The scheduler died silently on 2026-04-14 14:21 UTC and stayed dead for
12+ hours. Platform restart didn't recover it. Root cause: tick() and
fireSchedule() goroutines have no panic recovery. A single bad row, bad
cron expression, DB blip, or transient panic anywhere in the chain
permanently kills the scheduler goroutine — and the only signal to an
operator is "no crons firing", which is invisible if you're not watching.
Specifically:
func (s *Scheduler) Start(ctx context.Context) {
for {
select {
case <-ticker.C:
s.tick(ctx) // <- if this panics, the for-loop exits forever
}
}
}
And inside tick:
go func(s2 scheduleRow) {
defer wg.Done()
defer func() { <-sem }()
s.fireSchedule(ctx, s2) // <- panic here propagates up wg.Wait()
}(sched)
Two `defer recover()` additions:
1. In Start's tick wrapper — a panic in tick() (DB scan, cron parse,
row processing) is logged and the next tick fires normally.

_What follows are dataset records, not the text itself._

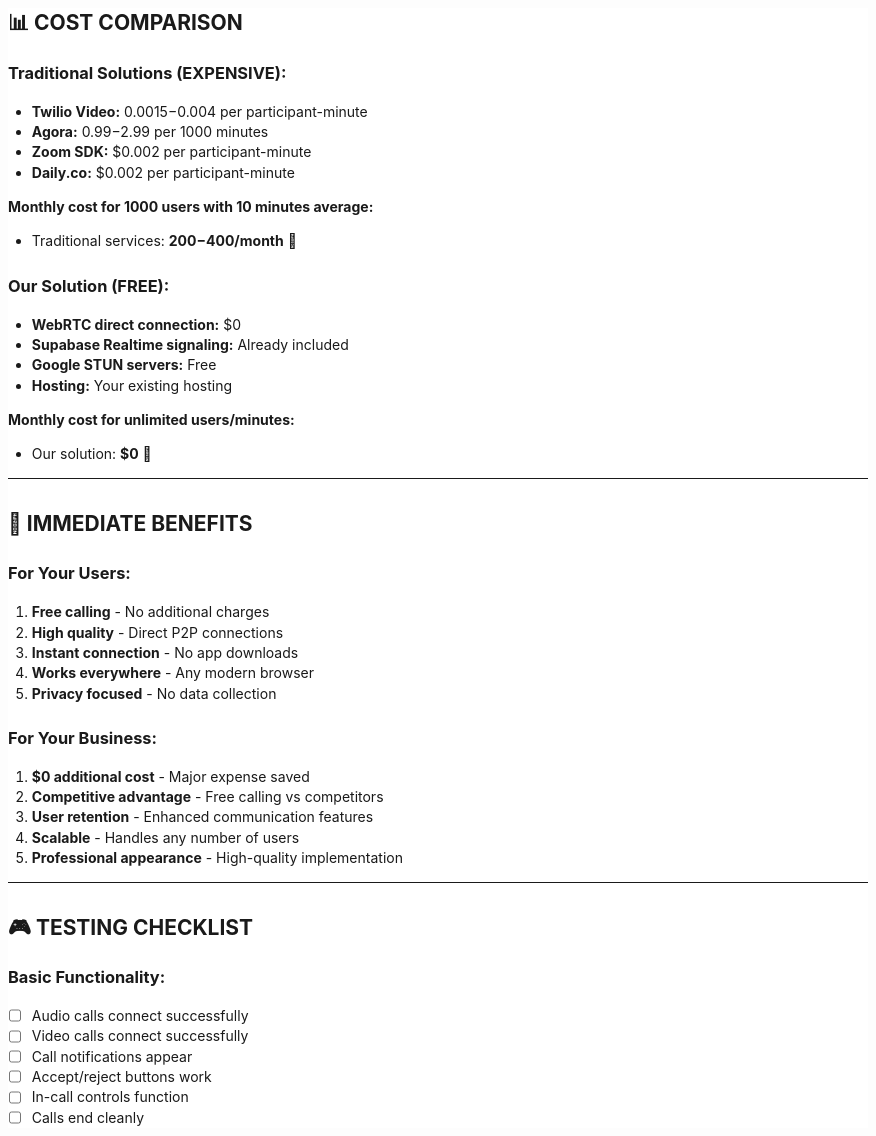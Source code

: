## 📊 **COST COMPARISON**

### **Traditional Solutions (EXPENSIVE):**
- **Twilio Video:** $0.0015-$0.004 per participant-minute
- **Agora:** $0.99-$2.99 per 1000 minutes  
- **Zoom SDK:** $0.002 per participant-minute
- **Daily.co:** $0.002 per participant-minute

**Monthly cost for 1000 users with 10 minutes average:**
- Traditional services: **$200-$400/month** 💸

### **Our Solution (FREE):**
- **WebRTC direct connection:** $0
- **Supabase Realtime signaling:** Already included
- **Google STUN servers:** Free
- **Hosting:** Your existing hosting

**Monthly cost for unlimited users/minutes:**
- Our solution: **$0** 🎉

---

## 🚨 **IMMEDIATE BENEFITS**

### **For Your Users:**
1. **Free calling** - No additional charges
2. **High quality** - Direct P2P connections
3. **Instant connection** - No app downloads
4. **Works everywhere** - Any modern browser
5. **Privacy focused** - No data collection

### **For Your Business:**
1. **$0 additional cost** - Major expense saved
2. **Competitive advantage** - Free calling vs competitors
3. **User retention** - Enhanced communication features
4. **Scalable** - Handles any number of users
5. **Professional appearance** - High-quality implementation

---

## 🎮 **TESTING CHECKLIST**

### **Basic Functionality:**
- [ ] Audio calls connect successfully
- [ ] Video calls connect successfully  
- [ ] Call notifications appear
- [ ] Accept/reject buttons work
- [ ] In-call controls function
- [ ] Calls end cleanly
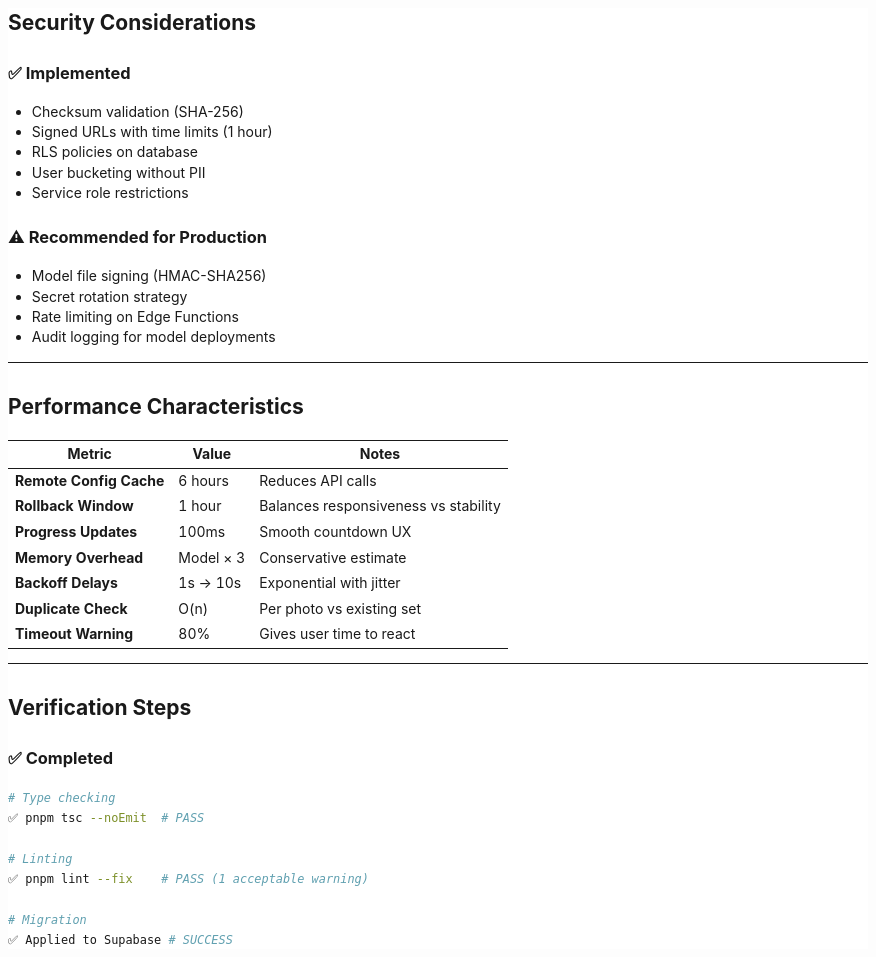 ## Security Considerations

### ✅ Implemented

- Checksum validation (SHA-256)
- Signed URLs with time limits (1 hour)
- RLS policies on database
- User bucketing without PII
- Service role restrictions

### ⚠️ Recommended for Production

- Model file signing (HMAC-SHA256)
- Secret rotation strategy
- Rate limiting on Edge Functions
- Audit logging for model deployments

---

## Performance Characteristics

| Metric                  | Value     | Notes                                |
| ----------------------- | --------- | ------------------------------------ |
| **Remote Config Cache** | 6 hours   | Reduces API calls                    |
| **Rollback Window**     | 1 hour    | Balances responsiveness vs stability |
| **Progress Updates**    | 100ms     | Smooth countdown UX                  |
| **Memory Overhead**     | Model × 3 | Conservative estimate                |
| **Backoff Delays**      | 1s → 10s  | Exponential with jitter              |
| **Duplicate Check**     | O(n)      | Per photo vs existing set            |
| **Timeout Warning**     | 80%       | Gives user time to react             |

---

## Verification Steps

### ✅ Completed

```bash
# Type checking
✅ pnpm tsc --noEmit  # PASS

# Linting
✅ pnpm lint --fix    # PASS (1 acceptable warning)

# Migration
✅ Applied to Supabase # SUCCESS
```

2. In each fireSchedule goroutine — a single bad workspace can't take
the rest of the batch down.
Plus a liveness watchdog:
- Scheduler now records `lastTickAt` after each successful tick.
- New methods `LastTickAt()` and `Healthy()` (true if last tick within
2× pollInterval = 60s).
- Initialised at Start so Healthy() returns true on a fresh process.
Endpoint plumbing for /admin/scheduler/health is a follow-up — needs
threading the scheduler instance through router.Setup(). Documented
on #85.
Closes the silent-outage failure mode of #85. The other proposed
fixes (force-kill on /restart hang, active_tasks watchdog) are
separate concerns tracked in #85's comments.